Prometheus Error Guide: 'context deadline exceeded' Alertmanager Notifications Failing
Fix Alertmanager notification failures: SMTP errors, webhook timeouts, 'context deadline exceeded', and silent drops. Diagnose receivers, routing, and config reloads.
- #prometheus-monitoring
- #troubleshooting
- #errors
- #alertmanager
Overview
Alertmanager receives firing alerts from Prometheus, groups and routes them, and dispatches notifications to receivers (email, Slack, PagerDuty, generic webhooks). When a receiver’s integration fails, Alertmanager logs the error and retries with backoff; if every attempt fails, the notification is dropped for that group cycle. The most common failures are context deadline exceeded (the receiver did not respond within the timeout), SMTP errors (auth, TLS, relay refusal), and webhook errors (connection refused, non-2xx response).

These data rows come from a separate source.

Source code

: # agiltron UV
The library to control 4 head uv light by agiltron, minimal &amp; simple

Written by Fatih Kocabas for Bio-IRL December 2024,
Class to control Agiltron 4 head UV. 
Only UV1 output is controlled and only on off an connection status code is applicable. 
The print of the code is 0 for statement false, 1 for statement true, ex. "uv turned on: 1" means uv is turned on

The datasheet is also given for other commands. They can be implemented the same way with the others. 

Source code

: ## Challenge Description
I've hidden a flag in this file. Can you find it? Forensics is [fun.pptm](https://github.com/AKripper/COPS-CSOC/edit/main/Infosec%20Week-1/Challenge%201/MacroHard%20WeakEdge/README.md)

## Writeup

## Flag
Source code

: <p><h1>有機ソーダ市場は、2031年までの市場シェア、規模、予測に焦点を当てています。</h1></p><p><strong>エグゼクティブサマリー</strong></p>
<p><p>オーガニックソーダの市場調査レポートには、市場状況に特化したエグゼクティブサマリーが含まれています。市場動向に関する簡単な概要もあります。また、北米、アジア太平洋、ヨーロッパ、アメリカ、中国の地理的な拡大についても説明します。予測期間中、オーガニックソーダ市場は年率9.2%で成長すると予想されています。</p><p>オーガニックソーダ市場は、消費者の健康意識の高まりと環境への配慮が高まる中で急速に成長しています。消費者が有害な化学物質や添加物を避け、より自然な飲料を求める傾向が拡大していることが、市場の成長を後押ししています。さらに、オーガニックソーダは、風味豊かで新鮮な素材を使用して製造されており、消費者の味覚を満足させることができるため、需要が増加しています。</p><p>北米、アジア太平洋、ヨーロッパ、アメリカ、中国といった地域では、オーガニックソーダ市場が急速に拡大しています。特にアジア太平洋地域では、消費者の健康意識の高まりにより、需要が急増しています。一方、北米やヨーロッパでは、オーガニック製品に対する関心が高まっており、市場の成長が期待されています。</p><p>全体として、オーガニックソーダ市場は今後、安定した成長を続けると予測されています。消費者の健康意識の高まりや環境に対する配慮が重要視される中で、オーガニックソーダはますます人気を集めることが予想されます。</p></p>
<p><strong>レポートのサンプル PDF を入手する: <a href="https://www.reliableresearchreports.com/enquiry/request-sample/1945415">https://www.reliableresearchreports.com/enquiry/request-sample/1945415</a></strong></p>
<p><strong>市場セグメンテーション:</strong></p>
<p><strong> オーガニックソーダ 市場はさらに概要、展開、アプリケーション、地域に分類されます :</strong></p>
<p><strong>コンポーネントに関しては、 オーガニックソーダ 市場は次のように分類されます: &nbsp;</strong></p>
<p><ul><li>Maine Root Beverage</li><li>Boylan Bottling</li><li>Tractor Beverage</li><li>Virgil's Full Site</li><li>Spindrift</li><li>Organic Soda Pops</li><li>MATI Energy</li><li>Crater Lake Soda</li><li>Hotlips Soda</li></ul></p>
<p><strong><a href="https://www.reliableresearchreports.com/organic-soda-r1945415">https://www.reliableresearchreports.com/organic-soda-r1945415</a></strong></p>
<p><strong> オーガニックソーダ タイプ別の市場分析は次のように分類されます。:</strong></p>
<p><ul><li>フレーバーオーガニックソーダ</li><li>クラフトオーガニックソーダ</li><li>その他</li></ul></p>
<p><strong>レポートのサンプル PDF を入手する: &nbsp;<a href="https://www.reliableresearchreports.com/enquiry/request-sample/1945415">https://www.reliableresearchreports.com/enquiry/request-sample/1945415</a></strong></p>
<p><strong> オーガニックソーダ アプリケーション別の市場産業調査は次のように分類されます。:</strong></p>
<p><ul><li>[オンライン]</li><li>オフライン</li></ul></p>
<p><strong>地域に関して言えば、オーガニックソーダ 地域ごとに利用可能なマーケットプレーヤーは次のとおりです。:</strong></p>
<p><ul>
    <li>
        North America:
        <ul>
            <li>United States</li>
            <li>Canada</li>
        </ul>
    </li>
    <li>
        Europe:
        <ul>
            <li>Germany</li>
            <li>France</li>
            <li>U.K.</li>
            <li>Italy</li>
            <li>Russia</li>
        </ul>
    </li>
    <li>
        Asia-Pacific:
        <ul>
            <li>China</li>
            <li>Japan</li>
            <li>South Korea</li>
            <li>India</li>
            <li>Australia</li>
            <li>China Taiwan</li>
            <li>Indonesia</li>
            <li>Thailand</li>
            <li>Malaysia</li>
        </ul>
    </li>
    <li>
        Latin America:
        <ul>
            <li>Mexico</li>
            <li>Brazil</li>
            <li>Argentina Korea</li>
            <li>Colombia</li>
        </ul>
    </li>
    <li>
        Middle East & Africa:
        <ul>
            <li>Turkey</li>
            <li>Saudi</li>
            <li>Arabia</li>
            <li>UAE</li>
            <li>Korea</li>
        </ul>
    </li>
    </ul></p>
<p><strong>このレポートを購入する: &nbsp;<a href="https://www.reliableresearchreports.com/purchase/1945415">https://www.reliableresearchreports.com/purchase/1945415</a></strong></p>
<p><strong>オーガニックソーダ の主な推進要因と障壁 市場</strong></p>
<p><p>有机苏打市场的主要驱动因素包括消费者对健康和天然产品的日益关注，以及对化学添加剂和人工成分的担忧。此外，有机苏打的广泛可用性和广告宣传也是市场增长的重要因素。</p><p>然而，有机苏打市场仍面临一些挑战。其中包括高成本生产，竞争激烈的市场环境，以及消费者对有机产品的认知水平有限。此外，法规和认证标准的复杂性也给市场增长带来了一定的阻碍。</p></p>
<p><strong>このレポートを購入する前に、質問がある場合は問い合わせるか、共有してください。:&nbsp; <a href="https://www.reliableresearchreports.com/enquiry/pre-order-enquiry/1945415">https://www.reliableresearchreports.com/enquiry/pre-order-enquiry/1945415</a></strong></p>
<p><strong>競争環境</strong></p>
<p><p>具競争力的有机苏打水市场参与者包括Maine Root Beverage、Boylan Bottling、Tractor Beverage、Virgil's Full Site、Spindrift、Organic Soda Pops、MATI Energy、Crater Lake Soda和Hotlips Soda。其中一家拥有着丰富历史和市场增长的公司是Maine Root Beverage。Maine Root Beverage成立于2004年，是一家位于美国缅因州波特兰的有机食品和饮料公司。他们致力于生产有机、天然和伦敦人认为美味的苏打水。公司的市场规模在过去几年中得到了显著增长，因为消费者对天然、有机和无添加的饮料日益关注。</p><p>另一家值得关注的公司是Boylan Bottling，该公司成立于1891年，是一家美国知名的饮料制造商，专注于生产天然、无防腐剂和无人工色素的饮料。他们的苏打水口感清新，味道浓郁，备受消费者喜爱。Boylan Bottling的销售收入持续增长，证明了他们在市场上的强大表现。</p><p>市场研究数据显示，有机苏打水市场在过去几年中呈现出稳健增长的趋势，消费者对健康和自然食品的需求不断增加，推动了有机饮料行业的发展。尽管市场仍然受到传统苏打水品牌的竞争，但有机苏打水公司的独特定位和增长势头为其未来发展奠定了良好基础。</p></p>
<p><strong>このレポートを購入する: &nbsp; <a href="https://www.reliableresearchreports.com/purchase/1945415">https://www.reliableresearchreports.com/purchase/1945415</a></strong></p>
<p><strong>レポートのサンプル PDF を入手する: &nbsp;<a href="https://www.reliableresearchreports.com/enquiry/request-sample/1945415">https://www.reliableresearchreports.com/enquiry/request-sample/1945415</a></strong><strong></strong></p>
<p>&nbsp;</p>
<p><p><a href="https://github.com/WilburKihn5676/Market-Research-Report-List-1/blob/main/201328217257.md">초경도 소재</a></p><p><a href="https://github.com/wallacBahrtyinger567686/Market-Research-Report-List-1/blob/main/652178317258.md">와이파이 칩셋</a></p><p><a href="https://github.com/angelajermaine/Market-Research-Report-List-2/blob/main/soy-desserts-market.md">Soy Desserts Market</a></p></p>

You will see these in the Alertmanager log:
ts=2026-06-23T14:16:40.221Z caller=notify.go:732 level=warn component=dispatcher receiver=team-pager integration=webhook[0] msg="Notify attempt failed, will retry later" attempts=3 err="Post \"https://hooks.example.com/alert\": context deadline exceeded (Client.Timeout exceeded while awaiting headers)"
The SMTP variant looks like:
err="*email.Email: establish connection to server: dial tcp 10.0.3.4:587: connect: connection refused"

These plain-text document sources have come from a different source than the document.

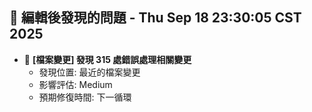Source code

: ## 🚨 編輯後發現的問題 - Thu Sep 18 23:30:05 CST 2025

- 🔄 **[檔案變更] 發現      315 處錯誤處理相關變更**
  - 發現位置: 最近的檔案變更
  - 影響評估: Medium
  - 預期修復時間: 下一循環

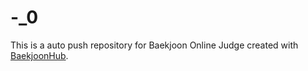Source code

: # -_0
This is a auto push repository for Baekjoon Online Judge created with [BaekjoonHub](https://github.com/BaekjoonHub/BaekjoonHub).
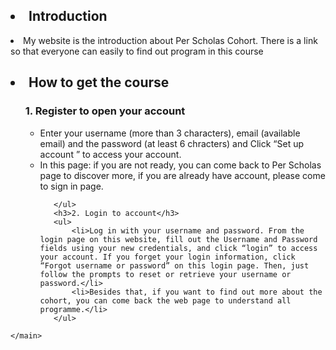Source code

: <!DOCTYPE html>
<html>

<body>
	<main>
		
<h2><li> Introduction </li></h2>
    <li>My website is the introduction about Per Scholas Cohort. There is a link so that everyone can easily to find out program in this course </li>
     
<h2><li> How to get the course</li></h2> 
<ol>
	   <h3>1.  Register to open your account</h3>
	   <ul>
		   <li>Enter your username (more than 3 characters), email (available email) and the password (at least 6 chracters) and Click “Set up account ” to access your account. </li>
		   <li>In this page: if you are not ready, you can come back to Per Scholas page to discover more, if you are already have account, please come to sign in page. </li>   
		   
	   </ul>
	   <h3>2. Login to account</h3>
	   <ul>
		   <li>Log in with your username and password. From the login page on this website, fill out the Username and Password fields using your new credentials, and click “login” to access your account. If you forget your login information, click “Forgot username or password” on this login page. Then, just follow the prompts to reset or retrieve your username or password.</li> 
		   <li>Besides that, if you want to find out more about the cohort, you can come back the web page to understand all programme.</li>
	   </ul>
</ol>
    
	  
	</main>	
  

</body>

</html>
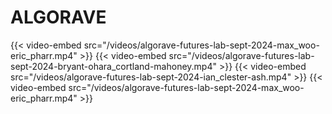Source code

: # ALGORAVE


{{< video-embed src="/videos/algorave-futures-lab-sept-2024-max_woo-eric_pharr.mp4" >}}
{{< video-embed src="/videos/algorave-futures-lab-sept-2024-bryant-ohara_cortland-mahoney.mp4" >}}
{{< video-embed src="/videos/algorave-futures-lab-sept-2024-ian_clester-ash.mp4" >}}
{{< video-embed src="/videos/algorave-futures-lab-sept-2024-max_woo-eric_pharr.mp4" >}}

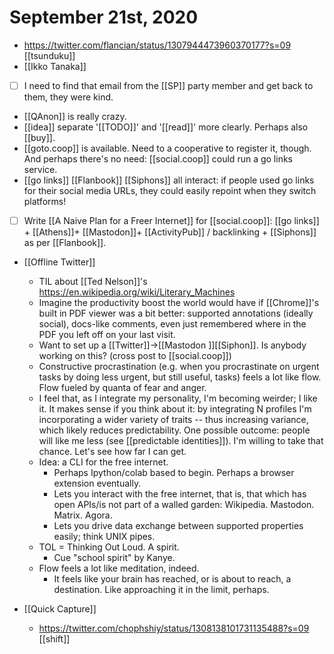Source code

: # September 21st, 2020
- https://twitter.com/flancian/status/1307944473960370177?s=09 [[tsunduku]]
- [[Ikko Tanaka]]
- [ ] I need to find that email from the [[SP]] party member and get back to them, they were kind.
- [[QAnon]] is really crazy.
- [[idea]] separate '[[TODO]]' and '[[read]]' more clearly. Perhaps also [[buy]].
- [[goto.coop]] is available. Need to a cooperative to register it, though. And perhaps there's no need: [[social.coop]] could run a go links service.
- [[go links]] [[Flanbook]] [[Siphons]] all interact: if people used go links for their social media URLs, they could easily repoint when they switch platforms!
- [ ] Write [[A Naive Plan for a Freer Internet]] for [[social.coop]]: [[go links]] + [[Athens]]+ [[Mastodon]]+ [[ActivityPub]] / backlinking + [[Siphons]] as per [[Flanbook]].
- [[Offline Twitter]]
    - TIL about [[Ted Nelson]]'s https://en.wikipedia.org/wiki/Literary_Machines
    - Imagine the productivity boost the world would have if [[Chrome]]'s built in PDF viewer was a bit better: supported annotations (ideally social), docs-like comments, even just remembered where in the PDF you left off on your last visit.
    - Want to set up a [[Twitter]]->[[Mastodon ]][[Siphon]]. Is anybody working on this? (cross post to [[social.coop]])
    - Constructive procrastination (e.g. when you procrastinate on urgent tasks by doing less urgent, but still useful, tasks) feels a lot like flow. Flow fueled by quanta of fear and anger.
    - I feel that, as I integrate my personality, I'm becoming weirder; I like it. It makes sense if you think about it: by integrating N profiles I'm incorporating a wider variety of traits -- thus increasing variance, which likely reduces predictability. One possible outcome: people will like me less (see [[predictable identities]]). I'm willing to take that chance. Let's see how far I can get.
    - Idea: a CLI for the free internet.
        - Perhaps Ipython/colab based to begin. Perhaps a browser extension eventually.
        - Lets you interact with the free internet, that is, that which has open APIs/is not part of a walled garden: Wikipedia. Mastodon. Matrix. Agora.
        - Lets you drive data exchange between supported properties easily; think UNIX pipes.
    - TOL = Thinking Out Loud. A spirit.
        - Cue "school spirit" by Kanye.
    - Flow feels a lot like meditation, indeed.
        - It feels like your brain has reached, or is about to reach, a destination. Like approaching it in the limit, perhaps.

- [[Quick Capture]]
    - https://twitter.com/chophshiy/status/1308138101731135488?s=09 [[shift]]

It is a delivery-path problem: Prometheus correctly evaluated the alert and Alertmanager received it, but the human or system at the end never got notified. Because retries are silent, alerts can be lost without any obvious failure unless you watch Alertmanager’s own metrics.
Symptoms
- Alerts visible as firing in Prometheus and in the Alertmanager UI, but no email/Slack/page arrives.

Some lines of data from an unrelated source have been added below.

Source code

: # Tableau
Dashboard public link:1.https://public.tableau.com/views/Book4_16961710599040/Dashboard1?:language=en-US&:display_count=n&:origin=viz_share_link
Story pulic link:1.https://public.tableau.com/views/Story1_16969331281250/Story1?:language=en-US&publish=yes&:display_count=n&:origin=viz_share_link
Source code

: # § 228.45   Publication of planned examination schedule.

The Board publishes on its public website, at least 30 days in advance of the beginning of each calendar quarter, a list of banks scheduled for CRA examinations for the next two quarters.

Notify attempt failed, will retry laterlog lines for a specificreceiver/integration.alertmanager_notifications_failed_totalincreasing for an integration.- A config reload silently failing, so routing/receivers run stale.
rate(alertmanager_notifications_failed_total[5m]) > 0
{integration="email", instance="alertmanager:9093"} 0.20
Common Root Causes
1. Webhook/receiver timeout (context deadline exceeded)
The receiver endpoint is slow or unreachable and exceeds the HTTP timeout. Probe it directly:
curl -s -o /dev/null -w 'code=%{http_code} time=%{time_total}s\n' -X POST \
-H 'Content-Type: application/json' -d '{"test":true}' https://hooks.example.com/alert
code=000 time=10.001s
code=000 with a 10s time means the endpoint never responded — exactly what produces context deadline exceeded in Alertmanager.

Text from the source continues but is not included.